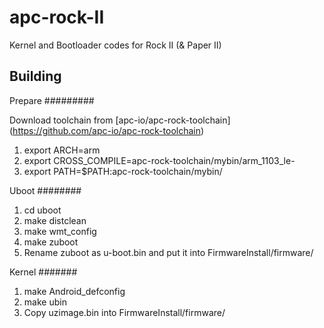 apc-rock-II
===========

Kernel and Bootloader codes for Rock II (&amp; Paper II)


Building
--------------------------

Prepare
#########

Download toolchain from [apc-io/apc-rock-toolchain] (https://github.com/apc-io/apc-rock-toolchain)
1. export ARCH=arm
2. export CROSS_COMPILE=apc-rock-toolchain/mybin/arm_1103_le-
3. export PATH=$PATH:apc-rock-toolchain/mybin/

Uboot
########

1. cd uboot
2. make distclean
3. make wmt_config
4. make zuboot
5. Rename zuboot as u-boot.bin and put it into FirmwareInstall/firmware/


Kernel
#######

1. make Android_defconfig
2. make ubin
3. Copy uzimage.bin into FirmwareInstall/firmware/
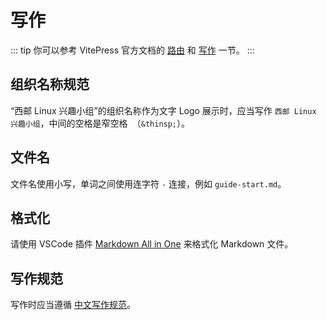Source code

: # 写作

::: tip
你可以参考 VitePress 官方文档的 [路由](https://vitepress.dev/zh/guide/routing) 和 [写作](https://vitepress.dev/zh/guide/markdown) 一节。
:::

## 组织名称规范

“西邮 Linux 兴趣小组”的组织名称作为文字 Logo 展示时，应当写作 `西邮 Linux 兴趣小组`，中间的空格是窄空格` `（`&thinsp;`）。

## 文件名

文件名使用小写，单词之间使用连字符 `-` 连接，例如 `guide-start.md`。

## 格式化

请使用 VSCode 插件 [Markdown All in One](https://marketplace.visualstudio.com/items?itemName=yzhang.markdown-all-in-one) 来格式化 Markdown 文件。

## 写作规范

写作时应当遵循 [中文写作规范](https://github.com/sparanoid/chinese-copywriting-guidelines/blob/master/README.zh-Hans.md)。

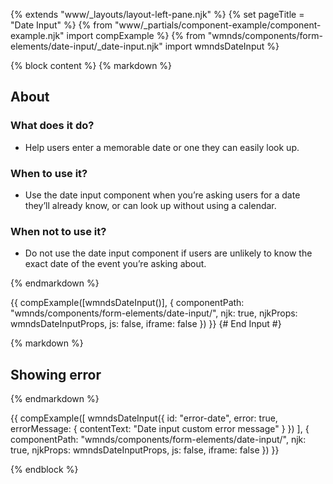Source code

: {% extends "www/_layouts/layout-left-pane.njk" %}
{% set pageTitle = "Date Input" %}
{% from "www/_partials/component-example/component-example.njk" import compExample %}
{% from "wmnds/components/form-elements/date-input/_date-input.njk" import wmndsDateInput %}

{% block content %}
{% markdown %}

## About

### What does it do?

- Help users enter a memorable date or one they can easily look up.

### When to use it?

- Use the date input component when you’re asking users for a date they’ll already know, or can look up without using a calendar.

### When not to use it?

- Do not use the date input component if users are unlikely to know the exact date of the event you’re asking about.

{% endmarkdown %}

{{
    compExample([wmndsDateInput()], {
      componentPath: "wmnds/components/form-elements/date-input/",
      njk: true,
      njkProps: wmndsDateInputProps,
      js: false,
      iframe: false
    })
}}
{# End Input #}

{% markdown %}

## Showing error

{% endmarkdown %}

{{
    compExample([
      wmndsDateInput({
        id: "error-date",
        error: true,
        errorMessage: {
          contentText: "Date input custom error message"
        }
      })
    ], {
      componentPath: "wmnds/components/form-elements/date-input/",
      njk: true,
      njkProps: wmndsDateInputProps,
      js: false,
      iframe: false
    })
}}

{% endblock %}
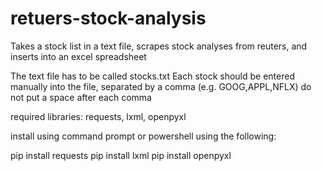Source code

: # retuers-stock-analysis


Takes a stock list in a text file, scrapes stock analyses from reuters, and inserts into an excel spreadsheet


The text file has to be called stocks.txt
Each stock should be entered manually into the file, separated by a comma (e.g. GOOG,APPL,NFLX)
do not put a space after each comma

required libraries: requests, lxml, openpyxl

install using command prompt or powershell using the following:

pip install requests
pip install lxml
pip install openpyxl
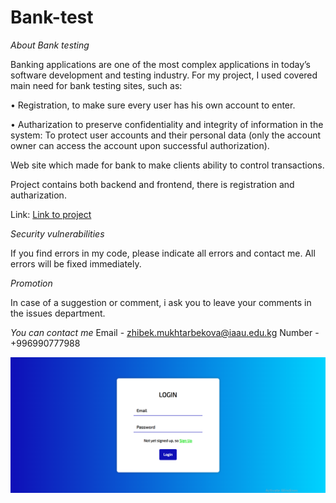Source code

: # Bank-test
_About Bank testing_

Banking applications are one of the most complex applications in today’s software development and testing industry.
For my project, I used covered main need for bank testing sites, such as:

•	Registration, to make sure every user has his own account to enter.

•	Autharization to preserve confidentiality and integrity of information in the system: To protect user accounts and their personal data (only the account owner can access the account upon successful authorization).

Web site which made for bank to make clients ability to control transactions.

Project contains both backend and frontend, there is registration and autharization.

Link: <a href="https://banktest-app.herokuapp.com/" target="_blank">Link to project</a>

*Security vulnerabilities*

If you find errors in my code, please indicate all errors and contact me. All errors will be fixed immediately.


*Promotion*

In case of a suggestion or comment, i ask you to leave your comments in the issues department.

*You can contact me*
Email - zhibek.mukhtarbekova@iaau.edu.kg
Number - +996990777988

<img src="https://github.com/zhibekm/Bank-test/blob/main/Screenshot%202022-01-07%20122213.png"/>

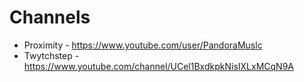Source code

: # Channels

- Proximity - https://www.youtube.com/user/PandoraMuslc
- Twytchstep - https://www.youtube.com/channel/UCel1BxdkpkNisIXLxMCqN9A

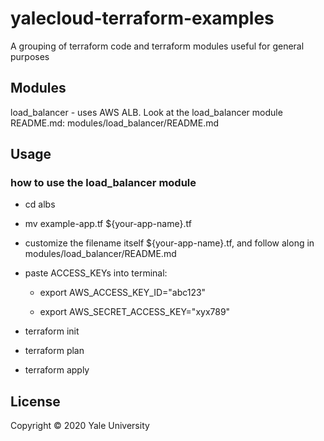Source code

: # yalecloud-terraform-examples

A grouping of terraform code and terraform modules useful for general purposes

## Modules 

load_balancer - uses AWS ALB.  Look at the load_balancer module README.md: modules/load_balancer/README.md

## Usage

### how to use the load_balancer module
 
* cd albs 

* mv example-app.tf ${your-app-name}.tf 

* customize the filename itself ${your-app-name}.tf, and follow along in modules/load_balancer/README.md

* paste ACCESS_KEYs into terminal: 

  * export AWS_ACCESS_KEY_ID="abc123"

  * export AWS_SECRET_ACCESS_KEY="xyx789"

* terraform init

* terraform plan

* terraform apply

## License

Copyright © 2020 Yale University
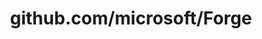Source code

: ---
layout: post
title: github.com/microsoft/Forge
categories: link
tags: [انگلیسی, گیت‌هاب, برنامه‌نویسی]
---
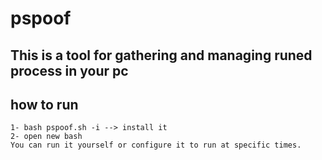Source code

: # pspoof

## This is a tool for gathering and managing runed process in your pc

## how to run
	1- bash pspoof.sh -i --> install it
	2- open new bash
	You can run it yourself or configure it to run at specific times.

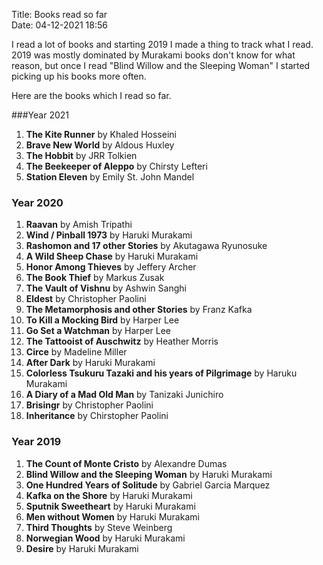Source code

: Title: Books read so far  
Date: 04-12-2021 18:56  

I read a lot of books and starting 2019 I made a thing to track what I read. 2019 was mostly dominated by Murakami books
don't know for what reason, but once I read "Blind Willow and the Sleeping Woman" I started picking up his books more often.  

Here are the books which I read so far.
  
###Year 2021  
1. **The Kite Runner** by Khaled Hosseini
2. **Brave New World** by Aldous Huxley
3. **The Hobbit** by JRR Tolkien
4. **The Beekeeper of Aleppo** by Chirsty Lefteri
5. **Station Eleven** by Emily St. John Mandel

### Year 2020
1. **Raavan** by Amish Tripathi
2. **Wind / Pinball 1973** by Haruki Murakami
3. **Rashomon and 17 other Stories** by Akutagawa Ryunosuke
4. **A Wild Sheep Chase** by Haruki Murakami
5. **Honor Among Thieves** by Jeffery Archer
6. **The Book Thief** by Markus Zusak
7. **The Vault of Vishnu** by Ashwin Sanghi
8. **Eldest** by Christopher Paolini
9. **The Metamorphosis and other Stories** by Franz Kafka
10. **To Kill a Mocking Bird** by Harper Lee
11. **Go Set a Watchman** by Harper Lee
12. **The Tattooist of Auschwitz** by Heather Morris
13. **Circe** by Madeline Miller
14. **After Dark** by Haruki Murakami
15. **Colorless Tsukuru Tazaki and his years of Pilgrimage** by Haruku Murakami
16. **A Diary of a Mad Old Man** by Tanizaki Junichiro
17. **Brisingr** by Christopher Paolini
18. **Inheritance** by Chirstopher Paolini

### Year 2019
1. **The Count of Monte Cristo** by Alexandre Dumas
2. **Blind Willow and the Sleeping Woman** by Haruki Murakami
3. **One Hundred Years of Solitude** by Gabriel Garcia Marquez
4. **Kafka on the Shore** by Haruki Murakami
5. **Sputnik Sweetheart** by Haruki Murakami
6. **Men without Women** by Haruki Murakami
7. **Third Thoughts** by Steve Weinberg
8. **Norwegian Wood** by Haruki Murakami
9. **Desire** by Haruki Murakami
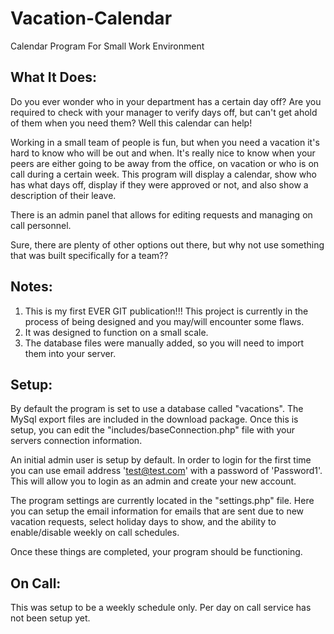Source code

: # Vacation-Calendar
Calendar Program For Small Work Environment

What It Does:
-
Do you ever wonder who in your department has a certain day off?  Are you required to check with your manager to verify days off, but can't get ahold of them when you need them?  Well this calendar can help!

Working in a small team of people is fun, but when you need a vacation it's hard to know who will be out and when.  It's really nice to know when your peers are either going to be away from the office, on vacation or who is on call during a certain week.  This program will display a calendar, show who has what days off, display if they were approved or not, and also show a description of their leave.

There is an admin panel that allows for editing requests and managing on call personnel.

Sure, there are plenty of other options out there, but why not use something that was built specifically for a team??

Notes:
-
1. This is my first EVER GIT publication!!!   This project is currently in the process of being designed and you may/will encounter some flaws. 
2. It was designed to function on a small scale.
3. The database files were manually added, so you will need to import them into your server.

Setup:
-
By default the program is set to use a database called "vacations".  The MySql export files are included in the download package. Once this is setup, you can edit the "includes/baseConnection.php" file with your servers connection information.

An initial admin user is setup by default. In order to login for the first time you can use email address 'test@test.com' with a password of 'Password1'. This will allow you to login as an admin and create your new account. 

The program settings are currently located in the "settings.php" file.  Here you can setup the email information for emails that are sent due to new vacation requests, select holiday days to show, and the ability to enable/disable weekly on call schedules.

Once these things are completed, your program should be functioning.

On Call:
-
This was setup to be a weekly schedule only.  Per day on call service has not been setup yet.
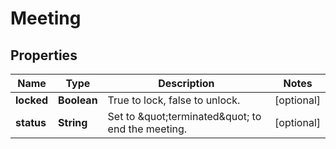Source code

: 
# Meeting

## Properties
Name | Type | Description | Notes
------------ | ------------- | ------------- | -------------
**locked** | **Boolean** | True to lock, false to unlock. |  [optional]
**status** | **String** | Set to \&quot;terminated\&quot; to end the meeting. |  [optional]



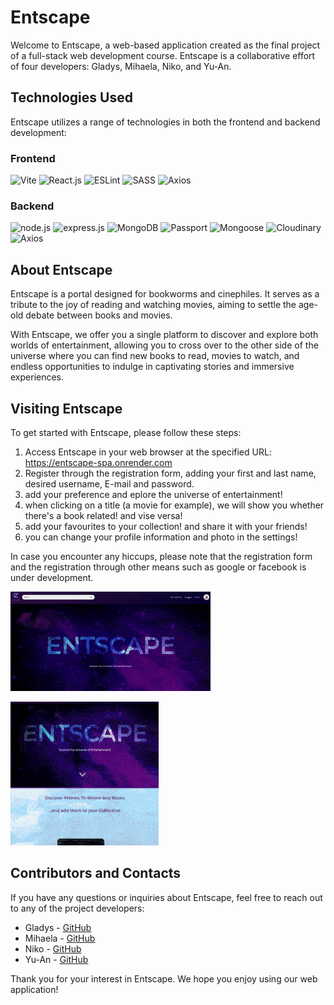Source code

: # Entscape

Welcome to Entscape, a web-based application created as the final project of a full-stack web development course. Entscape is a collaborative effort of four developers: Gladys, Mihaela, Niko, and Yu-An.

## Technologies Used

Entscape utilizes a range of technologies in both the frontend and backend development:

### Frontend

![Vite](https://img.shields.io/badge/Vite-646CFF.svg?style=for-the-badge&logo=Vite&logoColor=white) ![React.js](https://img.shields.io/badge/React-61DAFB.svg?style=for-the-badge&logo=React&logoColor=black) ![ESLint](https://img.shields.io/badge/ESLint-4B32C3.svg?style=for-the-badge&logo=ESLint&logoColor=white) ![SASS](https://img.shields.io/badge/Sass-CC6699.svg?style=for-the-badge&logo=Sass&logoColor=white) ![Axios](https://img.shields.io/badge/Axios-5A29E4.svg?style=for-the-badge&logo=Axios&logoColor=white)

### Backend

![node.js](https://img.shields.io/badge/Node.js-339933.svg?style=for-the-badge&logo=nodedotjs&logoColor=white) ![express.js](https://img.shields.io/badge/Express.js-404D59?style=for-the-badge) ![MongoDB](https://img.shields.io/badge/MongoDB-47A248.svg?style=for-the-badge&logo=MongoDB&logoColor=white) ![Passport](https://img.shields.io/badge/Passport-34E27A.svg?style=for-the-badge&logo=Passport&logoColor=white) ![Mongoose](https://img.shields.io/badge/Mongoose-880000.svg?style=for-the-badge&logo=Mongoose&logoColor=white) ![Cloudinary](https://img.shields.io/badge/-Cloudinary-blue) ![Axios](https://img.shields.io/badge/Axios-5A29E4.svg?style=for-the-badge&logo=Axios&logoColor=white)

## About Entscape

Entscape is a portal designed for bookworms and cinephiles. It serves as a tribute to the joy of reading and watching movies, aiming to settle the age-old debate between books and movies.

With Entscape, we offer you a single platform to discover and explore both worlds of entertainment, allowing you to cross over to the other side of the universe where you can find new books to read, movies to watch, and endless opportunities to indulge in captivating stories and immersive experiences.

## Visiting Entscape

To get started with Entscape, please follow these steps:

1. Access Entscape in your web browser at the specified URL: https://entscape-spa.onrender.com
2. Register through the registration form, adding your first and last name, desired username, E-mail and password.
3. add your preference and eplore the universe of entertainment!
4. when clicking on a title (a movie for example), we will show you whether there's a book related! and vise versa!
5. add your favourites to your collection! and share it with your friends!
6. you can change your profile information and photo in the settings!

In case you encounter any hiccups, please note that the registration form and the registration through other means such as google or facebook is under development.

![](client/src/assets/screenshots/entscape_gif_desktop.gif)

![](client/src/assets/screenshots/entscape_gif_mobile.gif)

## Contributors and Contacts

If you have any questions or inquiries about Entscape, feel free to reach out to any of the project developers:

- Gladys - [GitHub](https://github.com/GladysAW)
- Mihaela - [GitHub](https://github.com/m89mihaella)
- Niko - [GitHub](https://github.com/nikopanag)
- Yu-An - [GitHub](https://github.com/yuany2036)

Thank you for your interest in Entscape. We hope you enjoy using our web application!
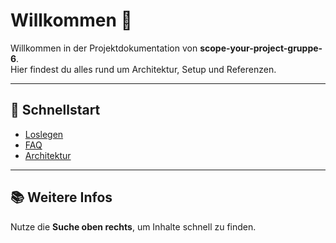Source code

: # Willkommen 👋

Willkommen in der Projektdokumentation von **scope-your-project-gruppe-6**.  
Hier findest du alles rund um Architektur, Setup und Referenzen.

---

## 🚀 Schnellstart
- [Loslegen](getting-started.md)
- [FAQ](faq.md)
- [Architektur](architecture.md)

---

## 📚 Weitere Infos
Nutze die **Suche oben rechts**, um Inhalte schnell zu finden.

[WORK INSTRUCTION]
The string "Christopher" shows up in some lines of the listing. Copy each such line.

[WORKED SOLUTION]
8. **Eldest** by Christopher Paolini
17. **Brisingr** by Christopher Paolini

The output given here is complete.